Brief =>
All entries are to be transcribed verbatim, but images are not carried over.

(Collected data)
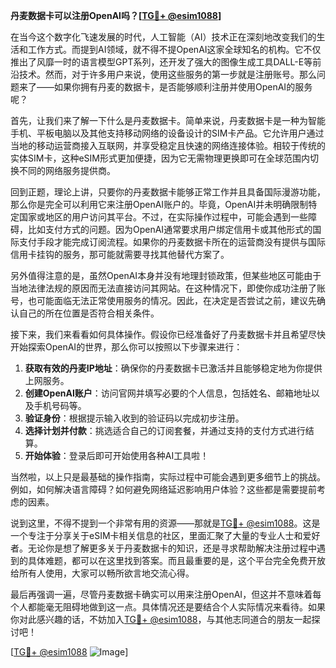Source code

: **丹麦数据卡可以注册OpenAI吗？[[TG💪+ @esim1088](https://t.me/s/esim1088)]**

在当今这个数字化飞速发展的时代，人工智能（AI）技术正在深刻地改变我们的生活和工作方式。而提到AI领域，就不得不提OpenAI这家全球知名的机构。它不仅推出了风靡一时的语言模型GPT系列，还开发了强大的图像生成工具DALL-E等前沿技术。然而，对于许多用户来说，使用这些服务的第一步就是注册账号。那么问题来了——如果你拥有丹麦的数据卡，是否能够顺利注册并使用OpenAI的服务呢？

首先，让我们来了解一下什么是丹麦数据卡。简单来说，丹麦数据卡是一种为智能手机、平板电脑以及其他支持移动网络的设备设计的SIM卡产品。它允许用户通过当地的移动运营商接入互联网，并享受稳定且快速的网络连接体验。相较于传统的实体SIM卡，这种eSIM形式更加便捷，因为它无需物理更换即可在全球范围内切换不同的网络服务提供商。

回到正题，理论上讲，只要你的丹麦数据卡能够正常工作并且具备国际漫游功能，那么你是完全可以利用它来注册OpenAI账户的。毕竟，OpenAI并未明确限制特定国家或地区的用户访问其平台。不过，在实际操作过程中，可能会遇到一些障碍，比如支付方式的问题。因为OpenAI通常要求用户绑定信用卡或其他形式的国际支付手段才能完成订阅流程。如果你的丹麦数据卡所在的运营商没有提供与国际信用卡挂钩的服务，那可能就需要寻找其他替代方案了。

另外值得注意的是，虽然OpenAI本身并没有地理封锁政策，但某些地区可能由于当地法律法规的原因而无法直接访问其网站。在这种情况下，即使你成功注册了账号，也可能面临无法正常使用服务的情况。因此，在决定是否尝试之前，建议先确认自己的所在位置是否符合相关条件。

接下来，我们来看看如何具体操作。假设你已经准备好了丹麦数据卡并且希望尽快开始探索OpenAI的世界，那么你可以按照以下步骤来进行：

1. **获取有效的丹麦IP地址**：确保你的丹麦数据卡已激活并且能够稳定地为你提供上网服务。
2. **创建OpenAI账户**：访问官网并填写必要的个人信息，包括姓名、邮箱地址以及手机号码等。
3. **验证身份**：根据提示输入收到的验证码以完成初步注册。
4. **选择计划并付款**：挑选适合自己的订阅套餐，并通过支持的支付方式进行结算。
5. **开始体验**：登录后即可开始使用各种AI工具啦！

当然啦，以上只是最基础的操作指南，实际过程中可能会遇到更多细节上的挑战。例如，如何解决语言障碍？如何避免网络延迟影响用户体验？这些都是需要提前考虑的因素。

说到这里，不得不提到一个非常有用的资源——那就是[TG💪+ @esim1088](https://t.me/s/esim1088)。这是一个专注于分享关于eSIM卡相关信息的社区，里面汇聚了大量的专业人士和爱好者。无论你是想了解更多关于丹麦数据卡的知识，还是寻求帮助解决注册过程中遇到的具体难题，都可以在这里找到答案。而且最重要的是，这个平台完全免费开放给所有人使用，大家可以畅所欲言地交流心得。

最后再强调一遍，尽管丹麦数据卡确实可以用来注册OpenAI，但这并不意味着每个人都能毫无阻碍地做到这一点。具体情况还是要结合个人实际情况来看待。如果你对此感兴趣的话，不妨加入[TG💪+ @esim1088](https://t.me/s/esim1088)，与其他志同道合的朋友一起探讨吧！

[[TG💪+ @esim1088](https://t.me/s/esim1088) ![Image](https://i.postimg.cc/4NQfJmqS/Snipaste-2025-05-13-00-14-12.png)]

Exercise answer =>
Source code

: **丹麦数据卡可以注册OpenAI吗？[[TG💪+ @esim1088](https://t.me/s/esim1088)]**

在当今这个数字化飞速发展的时代，人工智能（AI）技术正在深刻地改变我们的生活和工作方式。而提到AI领域，就不得不提OpenAI这家全球知名的机构。它不仅推出了风靡一时的语言模型GPT系列，还开发了强大的图像生成工具DALL-E等前沿技术。然而，对于许多用户来说，使用这些服务的第一步就是注册账号。那么问题来了——如果你拥有丹麦的数据卡，是否能够顺利注册并使用OpenAI的服务呢？

首先，让我们来了解一下什么是丹麦数据卡。简单来说，丹麦数据卡是一种为智能手机、平板电脑以及其他支持移动网络的设备设计的SIM卡产品。它允许用户通过当地的移动运营商接入互联网，并享受稳定且快速的网络连接体验。相较于传统的实体SIM卡，这种eSIM形式更加便捷，因为它无需物理更换即可在全球范围内切换不同的网络服务提供商。

回到正题，理论上讲，只要你的丹麦数据卡能够正常工作并且具备国际漫游功能，那么你是完全可以利用它来注册OpenAI账户的。毕竟，OpenAI并未明确限制特定国家或地区的用户访问其平台。不过，在实际操作过程中，可能会遇到一些障碍，比如支付方式的问题。因为OpenAI通常要求用户绑定信用卡或其他形式的国际支付手段才能完成订阅流程。如果你的丹麦数据卡所在的运营商没有提供与国际信用卡挂钩的服务，那可能就需要寻找其他替代方案了。

另外值得注意的是，虽然OpenAI本身并没有地理封锁政策，但某些地区可能由于当地法律法规的原因而无法直接访问其网站。在这种情况下，即使你成功注册了账号，也可能面临无法正常使用服务的情况。因此，在决定是否尝试之前，建议先确认自己的所在位置是否符合相关条件。

接下来，我们来看看如何具体操作。假设你已经准备好了丹麦数据卡并且希望尽快开始探索OpenAI的世界，那么你可以按照以下步骤来进行：

1. **获取有效的丹麦IP地址**：确保你的丹麦数据卡已激活并且能够稳定地为你提供上网服务。
2. **创建OpenAI账户**：访问官网并填写必要的个人信息，包括姓名、邮箱地址以及手机号码等。
3. **验证身份**：根据提示输入收到的验证码以完成初步注册。
4. **选择计划并付款**：挑选适合自己的订阅套餐，并通过支持的支付方式进行结算。
5. **开始体验**：登录后即可开始使用各种AI工具啦！

当然啦，以上只是最基础的操作指南，实际过程中可能会遇到更多细节上的挑战。例如，如何解决语言障碍？如何避免网络延迟影响用户体验？这些都是需要提前考虑的因素。

说到这里，不得不提到一个非常有用的资源——那就是[TG💪+ @esim1088](https://t.me/s/esim1088)。这是一个专注于分享关于eSIM卡相关信息的社区，里面汇聚了大量的专业人士和爱好者。无论你是想了解更多关于丹麦数据卡的知识，还是寻求帮助解决注册过程中遇到的具体难题，都可以在这里找到答案。而且最重要的是，这个平台完全免费开放给所有人使用，大家可以畅所欲言地交流心得。

最后再强调一遍，尽管丹麦数据卡确实可以用来注册OpenAI，但这并不意味着每个人都能毫无阻碍地做到这一点。具体情况还是要结合个人实际情况来看待。如果你对此感兴趣的话，不妨加入[TG💪+ @esim1088](https://t.me/s/esim1088)，与其他志同道合的朋友一起探讨吧！

[[TG💪+ @esim1088](https://t.me/s/esim1088) ![Image](https://i.postimg.cc/4NQfJmqS/Snipaste-2025-05-13-00-14-12.png)]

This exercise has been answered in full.